***** Task material *****

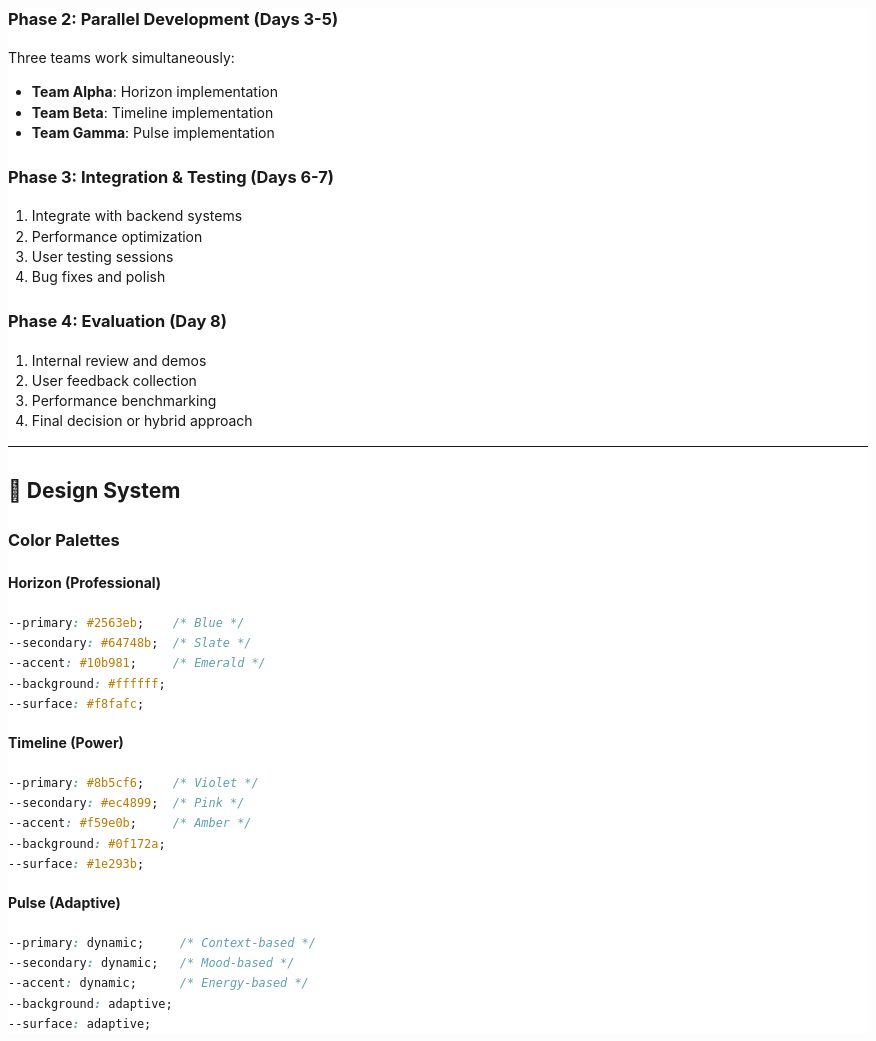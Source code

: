 ### Phase 2: Parallel Development (Days 3-5)
Three teams work simultaneously:
- **Team Alpha**: Horizon implementation
- **Team Beta**: Timeline implementation  
- **Team Gamma**: Pulse implementation

### Phase 3: Integration & Testing (Days 6-7)
1. Integrate with backend systems
2. Performance optimization
3. User testing sessions
4. Bug fixes and polish

### Phase 4: Evaluation (Day 8)
1. Internal review and demos
2. User feedback collection
3. Performance benchmarking
4. Final decision or hybrid approach

---

## 🎨 Design System

### Color Palettes

#### Horizon (Professional)
```css
--primary: #2563eb;    /* Blue */
--secondary: #64748b;  /* Slate */
--accent: #10b981;     /* Emerald */
--background: #ffffff;
--surface: #f8fafc;
```

#### Timeline (Power)
```css
--primary: #8b5cf6;    /* Violet */
--secondary: #ec4899;  /* Pink */
--accent: #f59e0b;     /* Amber */
--background: #0f172a;
--surface: #1e293b;
```

#### Pulse (Adaptive)
```css
--primary: dynamic;     /* Context-based */
--secondary: dynamic;   /* Mood-based */
--accent: dynamic;      /* Energy-based */
--background: adaptive;
--surface: adaptive;
```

*****

*What is needed*
Among the lines above, which hold the word "primary"? Report each one.

*Reply to the exercise*
--primary: #2563eb;    /* Blue */
--primary: #8b5cf6;    /* Violet */
--primary: dynamic;     /* Context-based */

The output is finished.